Why You Should Read To Your Children

Do You Know That Nigerian Languages Are Going Extinct? #MotherLanguageDay

International Mother Language Day (IMLD) is a worldwide annual observance held on 21 February. It aims to promote awareness of linguistic and cultural diversity and promote multilingualism.

The date represents 21st February 1952, when four young students were killed in Dhaka, the capital of Bangladesh, because of Bengali and Urdu language controversy.

Languages are the most powerful ways to preserve and develop culture and to promote it all across the world. Because of this unfortunate incident, International Mother Language Day is celebrated all over the world. However, it is a public holiday in Bangladesh.

UNESCO

UNESCO has been celebrating International Mother Language Day for nearly 20 years. They aim to preserve linguistic diversity and promote mother tongue-based multilingual education.

Progress is being made in mother tongue-based multilingual education. People are beginning to understand it’s importance, particularly in early schooling. There is also more commitment to its development in public life.

Mother Tongue DayDo You Know That Nigerian Languages May Be Wiped Out In The Next 50 years!

Linguistic diversity is increasingly threatened as more and more languages disappear. One language disappears on average every two weeks, taking with it an entire cultural and intellectual heritage.

UNESCO’s latest predictions is that most Nigerian languages are under the dangling axe of extinction.
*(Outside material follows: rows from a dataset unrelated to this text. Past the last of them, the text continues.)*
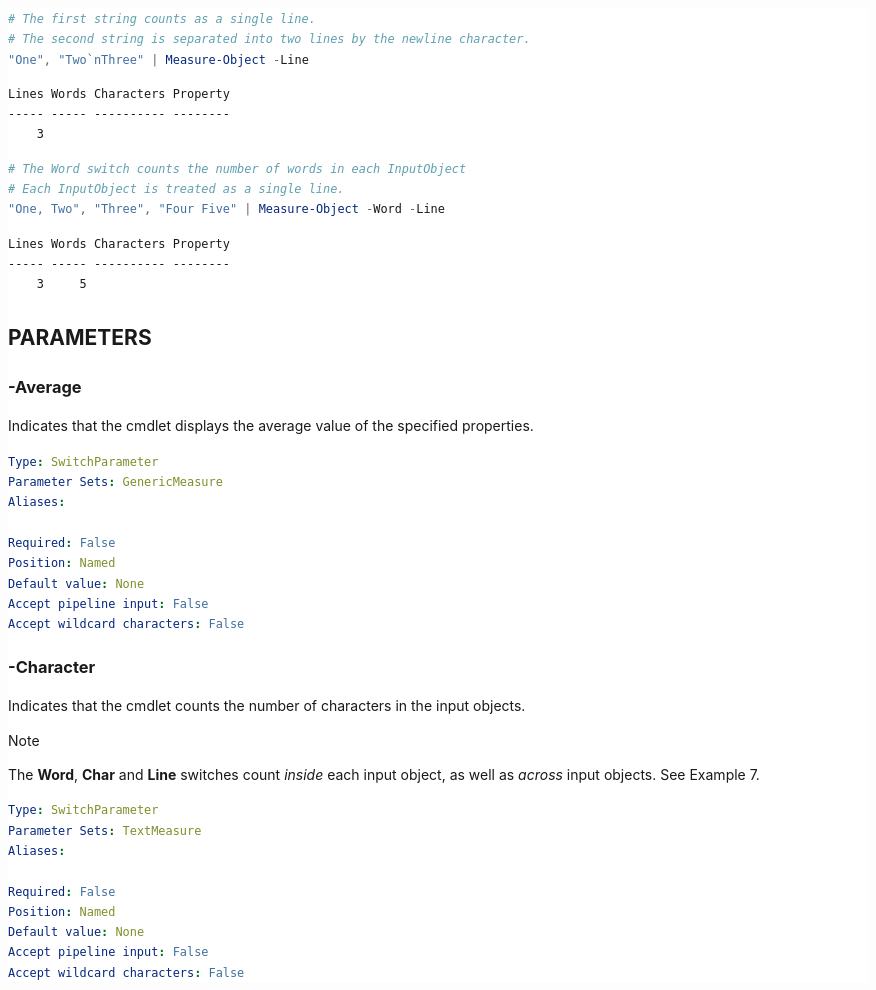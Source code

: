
 ```powershell
# The first string counts as a single line.
# The second string is separated into two lines by the newline character.
"One", "Two`nThree" | Measure-Object -Line
```

```Output
Lines Words Characters Property
----- ----- ---------- --------
    3
```

```powershell
# The Word switch counts the number of words in each InputObject
# Each InputObject is treated as a single line.
"One, Two", "Three", "Four Five" | Measure-Object -Word -Line
```

```Output
Lines Words Characters Property
----- ----- ---------- --------
    3     5
```

## PARAMETERS

### -Average

Indicates that the cmdlet displays the average value of the specified properties.

```yaml
Type: SwitchParameter
Parameter Sets: GenericMeasure
Aliases:

Required: False
Position: Named
Default value: None
Accept pipeline input: False
Accept wildcard characters: False
```

### -Character

Indicates that the cmdlet counts the number of characters in the input objects.

> [!NOTE]
> The **Word**, **Char** and **Line** switches count *inside* each input object, as well as *across*
> input objects. See Example 7.

```yaml
Type: SwitchParameter
Parameter Sets: TextMeasure
Aliases:

Required: False
Position: Named
Default value: None
Accept pipeline input: False
Accept wildcard characters: False
```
This means most Nigerian languages may be wiped out in the next fifty years if corrective steps are not taken.

In 2012, UNESCO warned that the number of speakers of these indigenous languages is reducing daily. This is because Nigerians speak foreign languages more than their indigenous languages.
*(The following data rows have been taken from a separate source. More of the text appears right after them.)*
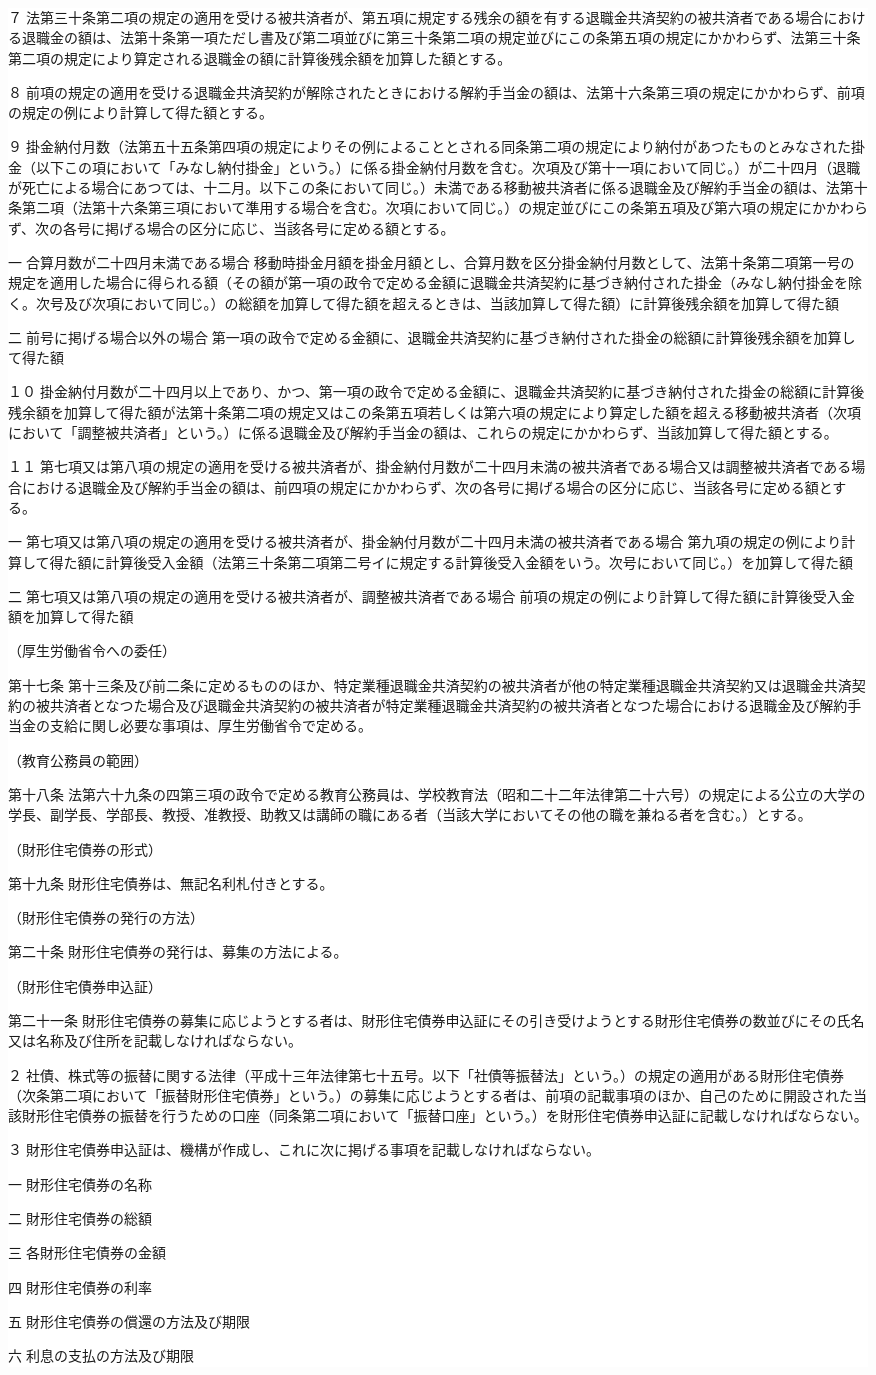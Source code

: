 ７ 法第三十条第二項の規定の適用を受ける被共済者が、第五項に規定する残余の額を有する退職金共済契約の被共済者である場合における退職金の額は、法第十条第一項ただし書及び第二項並びに第三十条第二項の規定並びにこの条第五項の規定にかかわらず、法第三十条第二項の規定により算定される退職金の額に計算後残余額を加算した額とする。

８ 前項の規定の適用を受ける退職金共済契約が解除されたときにおける解約手当金の額は、法第十六条第三項の規定にかかわらず、前項の規定の例により計算して得た額とする。

９ 掛金納付月数（法第五十五条第四項の規定によりその例によることとされる同条第二項の規定により納付があつたものとみなされた掛金（以下この項において「みなし納付掛金」という。）に係る掛金納付月数を含む。次項及び第十一項において同じ。）が二十四月（退職が死亡による場合にあつては、十二月。以下この条において同じ。）未満である移動被共済者に係る退職金及び解約手当金の額は、法第十条第二項（法第十六条第三項において準用する場合を含む。次項において同じ。）の規定並びにこの条第五項及び第六項の規定にかかわらず、次の各号に掲げる場合の区分に応じ、当該各号に定める額とする。

一 合算月数が二十四月未満である場合 移動時掛金月額を掛金月額とし、合算月数を区分掛金納付月数として、法第十条第二項第一号の規定を適用した場合に得られる額（その額が第一項の政令で定める金額に退職金共済契約に基づき納付された掛金（みなし納付掛金を除く。次号及び次項において同じ。）の総額を加算して得た額を超えるときは、当該加算して得た額）に計算後残余額を加算して得た額

二 前号に掲げる場合以外の場合 第一項の政令で定める金額に、退職金共済契約に基づき納付された掛金の総額に計算後残余額を加算して得た額

１０ 掛金納付月数が二十四月以上であり、かつ、第一項の政令で定める金額に、退職金共済契約に基づき納付された掛金の総額に計算後残余額を加算して得た額が法第十条第二項の規定又はこの条第五項若しくは第六項の規定により算定した額を超える移動被共済者（次項において「調整被共済者」という。）に係る退職金及び解約手当金の額は、これらの規定にかかわらず、当該加算して得た額とする。

１１ 第七項又は第八項の規定の適用を受ける被共済者が、掛金納付月数が二十四月未満の被共済者である場合又は調整被共済者である場合における退職金及び解約手当金の額は、前四項の規定にかかわらず、次の各号に掲げる場合の区分に応じ、当該各号に定める額とする。

一 第七項又は第八項の規定の適用を受ける被共済者が、掛金納付月数が二十四月未満の被共済者である場合 第九項の規定の例により計算して得た額に計算後受入金額（法第三十条第二項第二号イに規定する計算後受入金額をいう。次号において同じ。）を加算して得た額

二 第七項又は第八項の規定の適用を受ける被共済者が、調整被共済者である場合 前項の規定の例により計算して得た額に計算後受入金額を加算して得た額

（厚生労働省令への委任）

第十七条 第十三条及び前二条に定めるもののほか、特定業種退職金共済契約の被共済者が他の特定業種退職金共済契約又は退職金共済契約の被共済者となつた場合及び退職金共済契約の被共済者が特定業種退職金共済契約の被共済者となつた場合における退職金及び解約手当金の支給に関し必要な事項は、厚生労働省令で定める。

（教育公務員の範囲）

第十八条 法第六十九条の四第三項の政令で定める教育公務員は、学校教育法（昭和二十二年法律第二十六号）の規定による公立の大学の学長、副学長、学部長、教授、准教授、助教又は講師の職にある者（当該大学においてその他の職を兼ねる者を含む。）とする。

（財形住宅債券の形式）

第十九条 財形住宅債券は、無記名利札付きとする。

（財形住宅債券の発行の方法）

第二十条 財形住宅債券の発行は、募集の方法による。

（財形住宅債券申込証）

第二十一条 財形住宅債券の募集に応じようとする者は、財形住宅債券申込証にその引き受けようとする財形住宅債券の数並びにその氏名又は名称及び住所を記載しなければならない。

２ 社債、株式等の振替に関する法律（平成十三年法律第七十五号。以下「社債等振替法」という。）の規定の適用がある財形住宅債券（次条第二項において「振替財形住宅債券」という。）の募集に応じようとする者は、前項の記載事項のほか、自己のために開設された当該財形住宅債券の振替を行うための口座（同条第二項において「振替口座」という。）を財形住宅債券申込証に記載しなければならない。

３ 財形住宅債券申込証は、機構が作成し、これに次に掲げる事項を記載しなければならない。

一 財形住宅債券の名称

二 財形住宅債券の総額

三 各財形住宅債券の金額

四 財形住宅債券の利率

五 財形住宅債券の償還の方法及び期限

六 利息の支払の方法及び期限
According to Olugboyega Adebanjo, lead translator at XML Language Services Limited; Nigerians still speak in tongues, but no more in their mother tongues.

[Tweet “”Nigerians still speak in tongues, but no more in their mother tongues.’ – Adebanjo Olugboyega”]

Due to globalisation and its aftereffects, many Yoruba adults and young ones detest their own language as if it is their common enemy, or a dreadful affliction that burdens them.

Most educated Nigerians who are supposed to be the storehouse of their cultural heritage have reduced themselves to aliens in their own land – alien to their language, history and culture.

Is Your Mother Tongue Important To You?

The attitude of many Yoruba adults towards their culture is poor. As a result, their children have not learnt to value their language. Nowadays, especially in homes of educated citizens, it is increasingly becoming the norm for children to have their first tongue in English.

Another reason why Nigerian languages are dying slowly is because they attend schools where are not taught in any of Nigeria’s languages.

It is quite disturbing that in most schools, speaking your mother language during school hours is a punishable offense as it is ignorantly termed as vernacular.

Like the Yoruba, the number of speakers of Igbo language is fast thinning down. Apart from the pressure imposed by pidgin, which is a popular medium of communication among the teeming masses, the use of English has forced many native speakers of Igbo to water down the essence of the language through code-switching.

Fear Not, There Is Still Hope For The Future.

Why You Should Read To Your Children

African parents have to start speaking in their mother tongue to their children at home and ensure that they start learning right from when they are born. We should promote our languages and encourage children to speak our own language.

It is not just in a bid to preserve culture, and promote it all over the world. Research has shown that Children who speak their local languages very well are known to be more proficient in other foreign languages. And they can communicate better. This has been proven to be true over the years.

It is because we have neglected our duty to train the children and show them how and where to go that we are in this situation we are in today. We need to encourage children to use their mother languages to communicate about their families and culture.

Tell them a story or sing songs to them in their mother tongues. Encourage them to watch movies in their mother language. Give your children a love of their mother tongue  right from when they are young.